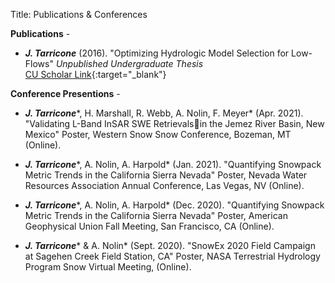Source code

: Title: Publications & Conferences

**Publications** -

* ***J. Tarricone*** (2016). "Optimizing Hydrologic Model Selection for Low-Flows" *Unpublished Undergraduate Thesis*     
[CU Scholar Link](https://scholar.colorado.edu/concern/undergraduate_honors_theses/v979v364x){:target="_blank"}

**Conference Presentions** -

* ***J. Tarricone****, H. Marshall, R. Webb, A. Nolin, F. Meyer* (Apr. 2021). "Validating L-Band InSAR SWE Retrievalsin the Jemez River Basin, New Mexico" Poster, Western Snow Snow Conference, Bozeman, MT (Online).

* ***J. Tarricone****, A. Nolin, A. Harpold* (Jan. 2021). "Quantifying Snowpack Metric Trends in the California Sierra Nevada" Poster, Nevada Water Resources Association Annual Conference, Las Vegas, NV (Online).

* ***J. Tarricone****, A. Nolin, A. Harpold* (Dec. 2020). "Quantifying Snowpack Metric Trends in the California Sierra Nevada" Poster, American Geophysical Union Fall Meeting, San Francisco, CA (Online).

* ***J. Tarricone**** & A. Nolin* (Sept. 2020). "SnowEx 2020 Field Campaign at Sagehen Creek Field Station, CA" Poster, NASA Terrestrial Hydrology Program Snow Virtual Meeting, (Online).
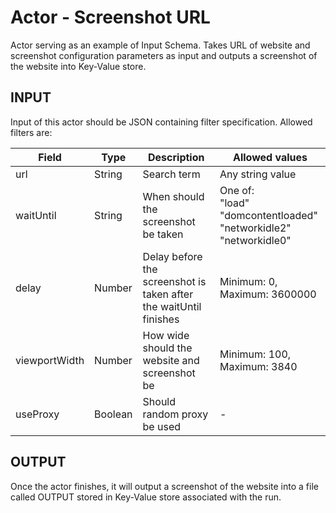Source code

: # Actor - Screenshot URL

Actor serving as an example of Input Schema. Takes URL of website and screenshot configuration parameters as input and outputs a screenshot of the website into Key-Value store.

## INPUT

Input of this actor should be JSON containing filter specification. Allowed filters are:

| Field | Type | Description | Allowed values |
| ----- | ---- | ----------- | -------------- |
| url | String | Search term | Any string value |
| waitUntil | String | When should the screenshot be taken | One of:<br>"load"<br>"domcontentloaded"<br>"networkidle2"<br>"networkidle0" |
| delay | Number | Delay before the screenshot is taken after the waitUntil finishes | Minimum: 0, Maximum: 3600000 |
| viewportWidth | Number | How wide should the website and screenshot be | Minimum: 100, Maximum: 3840 |
| useProxy | Boolean | Should random proxy be used | - |

## OUTPUT

Once the actor finishes, it will output a screenshot of the website into a file called OUTPUT
stored in Key-Value store associated with the run.
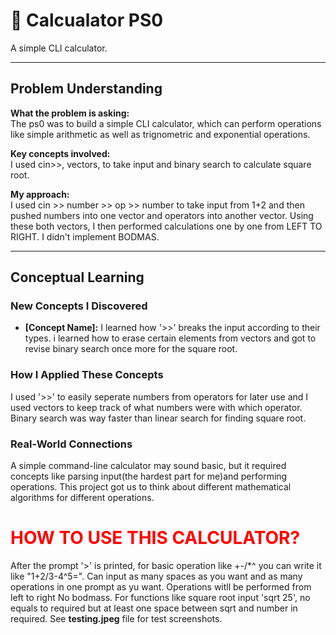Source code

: # 📝 Calcualator PS0

A simple CLI calculator.

---

## Problem Understanding
**What the problem is asking:**<br>
The ps0 was to build a simple CLI calculator, which can perform operations like simple arithmetic as well as trignometric and exponential operations.<br>

**Key concepts involved:** <br>
I used cin>>, vectors, to take input and binary search to calculate square root.

**My approach:**<br>
I used cin >> number >> op >> number to take input from 1+2 and then pushed numbers into one vector and operators into another vector. Using these both vectors, I then performed calculations one by one from LEFT TO RIGHT. I didn't implement BODMAS.

---

##  Conceptual Learning

### **New Concepts I Discovered**
- **[Concept Name]:** I learned how '>>' breaks the input according to their types. i learned how to erase certain elements from vectors and got to revise binary search once more for the square root.

### **How I Applied These Concepts**
I used '>>' to easily seperate numbers from operators for later use and I used vectors to keep track of what numbers were with which operator. Binary search was way faster than linear search for finding square root.

### **Real-World Connections**
A simple command-line calculator may sound basic, but it required concepts like parsing input(the hardest part for me)and performing operations. This project got us to think about different mathematical algorithms for different operations.


<h1 style="color:red;">HOW TO USE THIS CALCULATOR?</h1>

After the prompt '>' is printed, for basic operation like +-/*^ you can write it like "1+2/3-4^5=". Can input as many spaces as you want and as many operations in one prompt as yu want. Operations witll be performed from left to right No bodmass. For functions like square root input 'sqrt 25', no equals to required but at least one space between sqrt and number in required. See **testing.jpeg** file for test screenshots.
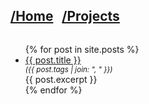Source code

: <h2 style="display: inline-block"><a href="/">/Home</a></h2>
<h2 style="display: inline-block; margin-left: 10px"><a href="/projects">/Projects</a></h2>
<ul>
  {% for post in site.posts %}
    <li>
      <a href="{{ post.url }}">{{ post.title }}</a>
      <small style="display: block; font-style: italic">
        ({{ post.tags | join: ", " }})
      </small>
      <div>{{ post.excerpt }}</div>
    </li>
  {% endfor %}
</ul>
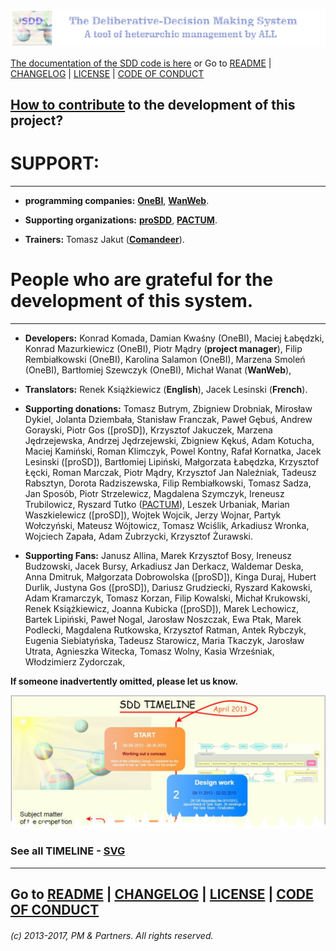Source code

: ![](https://github.com/madrypiotr/SDD/blob/master/client/stylesheets/sdd_baner.jpg) 

[The documentation of the SDD code is here] or Go to [README] | [CHANGELOG] | [LICENSE] | [CODE OF CONDUCT] 

## [How to contribute] to the development of this project?

# SUPPORT:
---
* **programming companies:** 
**[OneBI]**,
**[WanWeb]**.

* **Supporting organizations:** 
**[proSDD]**,
**[PACTUM]**. 

* **Trainers:**
Tomasz Jakut (**[Comandeer]**).

# People who are grateful for the development of this system.
---
* **Developers:** 
Konrad Komada, 
Damian Kwaśny (OneBI), 
Maciej Łabędzki, 
Konrad Mazurkiewicz (OneBI), 
Piotr Mądry (**project manager**), 
Filip Rembiałkowski (OneBI), 
Karolina Salamon (OneBI), 
Marzena Smoleń (OneBI), 
Bartłomiej Szewczyk (OneBI), 
Michał Wanat (**WanWeb**), 

* **Translators:** 
Renek Książkiewicz (**English**), 
Jacek Lesinski (**French**). 

* **Supporting donations:** 
Tomasz Butrym, 
Zbigniew Drobniak, 
Mirosław Dykiel, 
Jolanta Dziembała, 
Stanisław Franczak, 
Paweł Gębuś, 
Andrew Gorayski, 
Piotr Gos ([proSD]), 
Krzysztof Jakuczek, 
Marzena Jędrzejewska, 
Andrzej Jędrzejewski, 
Zbigniew Kękuś, 
Adam Kotucha, 
Maciej Kamiński, 
Roman Klimczyk, 
Powel Kontny, 
Rafał Kornatka, 
Jacek Lesinski ([proSD]), 
Bartłomiej Lipiński, 
Małgorzata Łabędzka, 
Krzysztof Łęcki, 
Roman Marczak, 
Piotr Mądry, 
Krzysztof Jan Naleźniak, 
Tadeusz Rabsztyn, 
Dorota Radziszewska, 
Filip Rembiałkowski, 
Tomasz Sadza, 
Jan Sposób, 
Piotr Strzelewicz, 
Magdalena Szymczyk, 
Ireneusz Trubilowicz, 
Ryszard Tutko ([PACTUM]), 
Leszek Urbaniak, 
Marian Waszkielewicz ([proSD]), 
Wojtek Wojcik, 
Jerzy Wojnar, 
Partyk Wołczyński, 
Mateusz Wójtowicz, 
Tomasz Wciślik, 
Arkadiusz Wronka, 
Wojciech Zapała, 
Adam Zubrzycki, 
Krzysztof Żurawski. 

* **Supporting Fans:** 
Janusz Allina, 
Marek Krzysztof Bosy, 
Ireneusz Budzowski, 
Jacek Bursy, 
Arkadiusz Jan Derkacz, 
Waldemar Deska, 
Anna Dmitruk, 
Małgorzata Dobrowolska ([proSD]), 
Kinga Duraj, 
Hubert Durlik,
Justyna Gos ([proSD]), 
Dariusz Grudziecki, 
Ryszard Kakowski, 
Adam Kramarczyk, 
Tomasz Korzan, 
Filip Kowalski, 
Michał Krukowski, 
Renek Książkiewicz, 
Joanna Kubicka ([proSD]), 
Marek Lechowicz, 
Bartek Lipiński, 
Paweł Nogal, 
Jarosław Noszczak, 
Ewa Ptak, 
Marek Podlecki, 
Magdalena Rutkowska, 
Krzysztof Ratman, 
Antek Rybczyk, 
Eugenia Siebiatyńska, 
Tadeusz Starowicz, 
Maria Tkaczyk, 
Jarosław Utrata, 
Agnieszka Witecka, 
Tomasz Wolny, 
Kasia Wrześniak, 
Włodzimierz Zydorczak, 

**If someone inadvertently omitted, please let us know.**

![](https://github.com/madrypiotr/SDD/blob/master/client/stylesheets/SDD_TIMELINE_part.jpg)
### See all TIMELINE - [SVG](https://github.com/madrypiotr/SDD/blob/master/client/stylesheets/SDD_TIMELINE.svg)

---
Go to [README] | [CHANGELOG] | [LICENSE] | [CODE OF CONDUCT] 
---
###### (c) 2013-2017, PM & Partners. All rights reserved.

[README]: https://github.com/madrypiotr/SDD/blob/master/README.md
[LICENSE]: https://github.com/madrypiotr/SDD/blob/master/LICENSE.md
[CHANGELOG]: https://github.com/madrypiotr/SDD/blob/master/CHANGELOG.md
[How to contribute]: https://github.com/madrypiotr/SDD/blob/master/HOW-TO-CONTRIBUTE.md
[WanWeb]: http://ha.pl/#contact
[OneBI]: http://www.onebi.eu
[CODE OF CONDUCT]: https://github.com/madrypiotr/SDD/blob/master/CODE-OF-CONDUCT.md
[Comandeer]: http://helion.pl/ksiazki/javascript-programowanie-zaawansowane-tomasz-comandeer-jakut,jascpz.htm
[The documentation of the SDD code is here]: http://sdd.ha.pl/doc/README.md.html
[proSDD]: http://www.prosdd.pl
[PACTUM]: http://pactum.pl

EXERCISE DIRECTIONS: Begin at the first line of the entries and end at the line containing "waitUntil | String": write out each line exactly, skipping pictures.

ANSWER TO THIS PROBLEM:
Source code

: Title: Publications & Conferences

**Publications** -

* ***J. Tarricone*** (2016). "Optimizing Hydrologic Model Selection for Low-Flows" *Unpublished Undergraduate Thesis*     
[CU Scholar Link](https://scholar.colorado.edu/concern/undergraduate_honors_theses/v979v364x){:target="_blank"}

**Conference Presentions** -

* ***J. Tarricone****, H. Marshall, R. Webb, A. Nolin, F. Meyer* (Apr. 2021). "Validating L-Band InSAR SWE Retrievalsin the Jemez River Basin, New Mexico" Poster, Western Snow Snow Conference, Bozeman, MT (Online).

* ***J. Tarricone****, A. Nolin, A. Harpold* (Jan. 2021). "Quantifying Snowpack Metric Trends in the California Sierra Nevada" Poster, Nevada Water Resources Association Annual Conference, Las Vegas, NV (Online).

* ***J. Tarricone****, A. Nolin, A. Harpold* (Dec. 2020). "Quantifying Snowpack Metric Trends in the California Sierra Nevada" Poster, American Geophysical Union Fall Meeting, San Francisco, CA (Online).

* ***J. Tarricone**** & A. Nolin* (Sept. 2020). "SnowEx 2020 Field Campaign at Sagehen Creek Field Station, CA" Poster, NASA Terrestrial Hydrology Program Snow Virtual Meeting, (Online).
Source code

: # Actor - Screenshot URL

Actor serving as an example of Input Schema. Takes URL of website and screenshot configuration parameters as input and outputs a screenshot of the website into Key-Value store.

## INPUT

Input of this actor should be JSON containing filter specification. Allowed filters are:

| Field | Type | Description | Allowed values |
| ----- | ---- | ----------- | -------------- |
| url | String | Search term | Any string value |
| waitUntil | String | When should the screenshot be taken | One of:<br>"load"<br>"domcontentloaded"<br>"networkidle2"<br>"networkidle0" |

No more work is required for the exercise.